The highlight of my morning was watching Mrs H, 6½ months pregnant, lying flat out on the bedroom floor unsuccessfully attempting to extricate her cat from underneath the bed. I know what you’re thinking. But, you see, it’s not my cat. And therefore, apparently, my chances of catching her (the cat, that is, not Mrs H, whom I have clearly caught already) would be as close to nil as makes no difference. Mrs H succeeded eventually, at no greater cost than completely sacrificing her dignity and getting covered from head to toe in fluff, and we took our pets to the cattery / kennels before catching a train to Crewe, then another to London, in the company of my mother-in-law. At Euston we were met by my elderly aunt and took a taxi to check into my club for the night, then went out for a ruinously expensive lunch as a suitable prelude to a ruinously expensive night at the opera.
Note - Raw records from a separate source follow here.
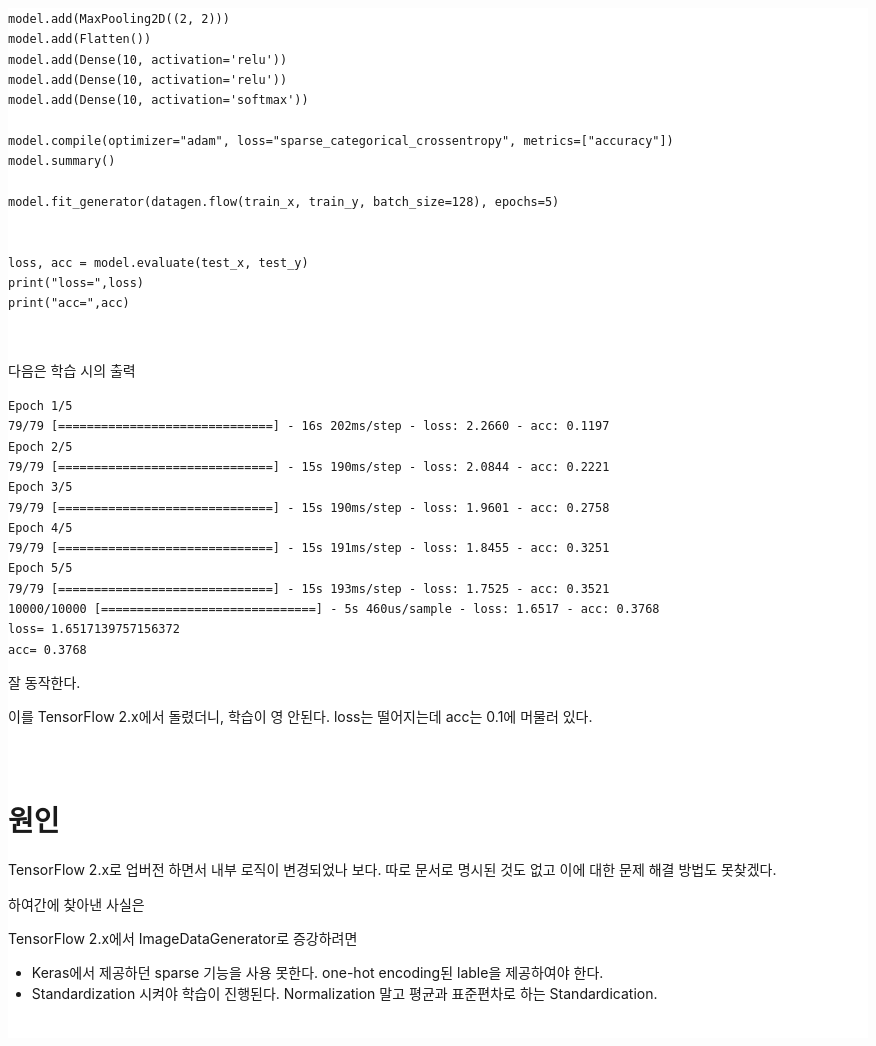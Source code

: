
 ```
model.add(MaxPooling2D((2, 2)))
model.add(Flatten())
model.add(Dense(10, activation='relu'))
model.add(Dense(10, activation='relu'))
model.add(Dense(10, activation='softmax'))

model.compile(optimizer="adam", loss="sparse_categorical_crossentropy", metrics=["accuracy"])
model.summary()

model.fit_generator(datagen.flow(train_x, train_y, batch_size=128), epochs=5)


loss, acc = model.evaluate(test_x, test_y)
print("loss=",loss)
print("acc=",acc)

```

<br>

다음은 학습 시의 출력
```
Epoch 1/5
79/79 [==============================] - 16s 202ms/step - loss: 2.2660 - acc: 0.1197
Epoch 2/5
79/79 [==============================] - 15s 190ms/step - loss: 2.0844 - acc: 0.2221
Epoch 3/5
79/79 [==============================] - 15s 190ms/step - loss: 1.9601 - acc: 0.2758
Epoch 4/5
79/79 [==============================] - 15s 191ms/step - loss: 1.8455 - acc: 0.3251
Epoch 5/5
79/79 [==============================] - 15s 193ms/step - loss: 1.7525 - acc: 0.3521
10000/10000 [==============================] - 5s 460us/sample - loss: 1.6517 - acc: 0.3768
loss= 1.6517139757156372
acc= 0.3768
```


잘 동작한다.


이를 TensorFlow 2.x에서 돌렸더니, 학습이 영 안된다. loss는 떨어지는데 acc는 0.1에 머물러 있다. 

<br>

# 원인

TensorFlow 2.x로 업버전 하면서 내부 로직이 변경되었나 보다. 따로 문서로 명시된 것도 없고 이에 대한 문제 해결 방법도 못찾겠다.

하여간에 찾아낸 사실은 <br>

TensorFlow 2.x에서 ImageDataGenerator로 증강하려면
- Keras에서 제공하던 sparse 기능을 사용 못한다. one-hot encoding된 lable을 제공하여야 한다.
- Standardization 시켜야 학습이 진행된다. Normalization 말고 평균과 표준편차로 하는 Standardication.
<br>

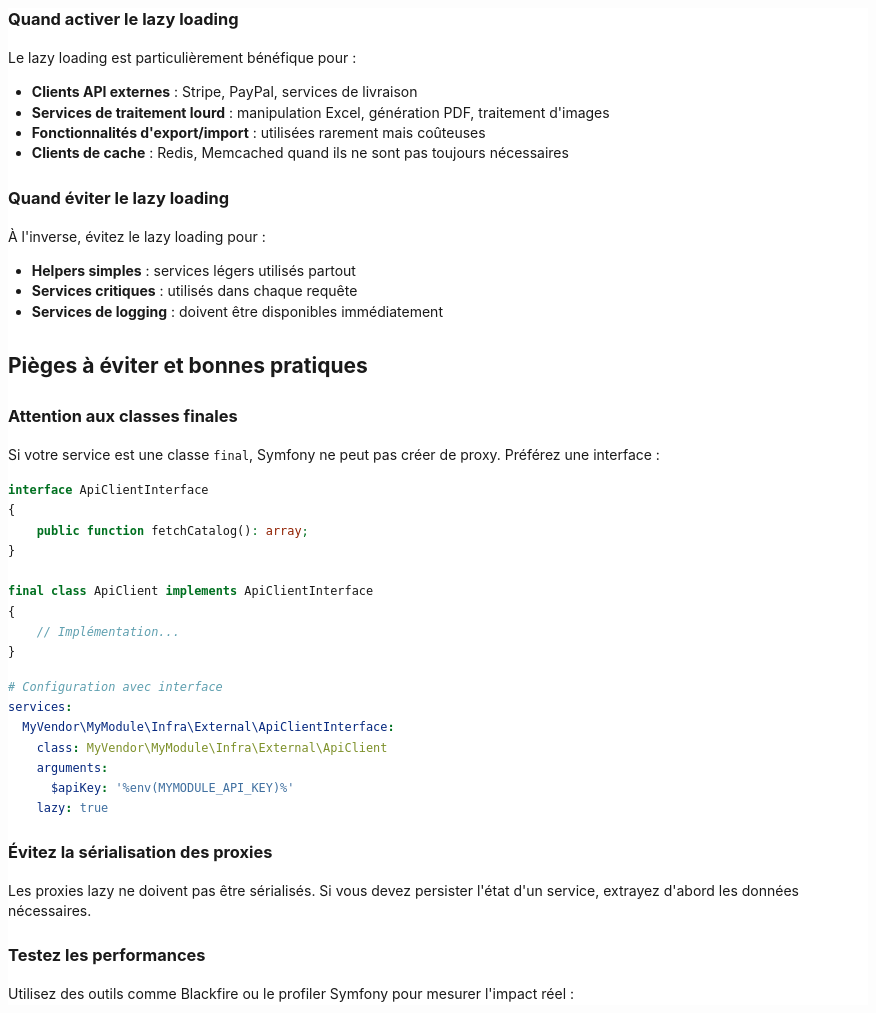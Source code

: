 ### Quand activer le lazy loading

Le lazy loading est particulièrement bénéfique pour :
- **Clients API externes** : Stripe, PayPal, services de livraison
- **Services de traitement lourd** : manipulation Excel, génération PDF, traitement d'images
- **Fonctionnalités d'export/import** : utilisées rarement mais coûteuses
- **Clients de cache** : Redis, Memcached quand ils ne sont pas toujours nécessaires

### Quand éviter le lazy loading

À l'inverse, évitez le lazy loading pour :
- **Helpers simples** : services légers utilisés partout
- **Services critiques** : utilisés dans chaque requête
- **Services de logging** : doivent être disponibles immédiatement

## Pièges à éviter et bonnes pratiques

### Attention aux classes finales

Si votre service est une classe `final`, Symfony ne peut pas créer de proxy. Préférez une interface :

```php
interface ApiClientInterface 
{
    public function fetchCatalog(): array;
}

final class ApiClient implements ApiClientInterface 
{
    // Implémentation...
}
```

```yaml
# Configuration avec interface
services:
  MyVendor\MyModule\Infra\External\ApiClientInterface:
    class: MyVendor\MyModule\Infra\External\ApiClient
    arguments:
      $apiKey: '%env(MYMODULE_API_KEY)%'
    lazy: true
```

### Évitez la sérialisation des proxies

Les proxies lazy ne doivent pas être sérialisés. Si vous devez persister l'état d'un service, extrayez d'abord les données nécessaires.

### Testez les performances

Utilisez des outils comme Blackfire ou le profiler Symfony pour mesurer l'impact réel :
However, I had at least purchased the four stalls seats for Il Trovatore some months ago, and the passage of time had dulled the pain considerably.

Our journey to the Royal Opera House this evening was greatly enlivened by two things. First, our taxi driver drove up Floral Street, ignoring a large sign at the end of it reading “ROAD CLOSED: ACCESS ONLY”, then became noisily aggrieved when he found himself at a dead end. This amused me a little, though nothing like as much as Mrs H’s insight when my aunt tactfully explained that I was not invited to my cousin’s wedding party next Saturday. “Never mind, darling,” said Mrs H, “it’s probably for family only. Oh, you ARE family, aren’t you?”

Il Trovatore is by no means my favourite Verdi opera, and I disliked the Royal Opera’s current production so much on a first viewing that I had never been back. I booked this time for complex reasons too tedious to explain here, which is saying something, but although they were originally intended for quite another purpose the tickets seemed like an ideal way to say “thank you” to the two ladies who had done more than anyone else to make our wedding such a popular success. The anvil chorus, in particular, still seemed to me to be a massive wasted opportunity, with 80% of the stage taken up by huge blast furnaces (huh?), and the gypsies huddled at the front implausibly pouring molten metal into moulds with not an anvil in sight. You would have thought the title of the chorus might have provided some small clue as to what was intended. However, there was no doubt that in Sondra Radvanovsky (an American, despite the name) they had found themselves a truly fabulous Leonora; while the silver fox Dmitri Hvorostovky was brilliant as Count di Luna. A large glass of red wine at the interval lifted the vaguely jaded feeling I had endured throughout the first half, and I thoroughly enjoyed the remainder of the performance. I suspect that the entire audience must have experienced something remarkably similar, as appreciation seemed to soar with Radvanovsky, Hvorostovky and even the overrated Roberto Alagna (as Manrico) receiving prolonged ovations at the final curtain. All in all, a good night out. Which, at Covent Garden’s prices, it bloody well ought to be.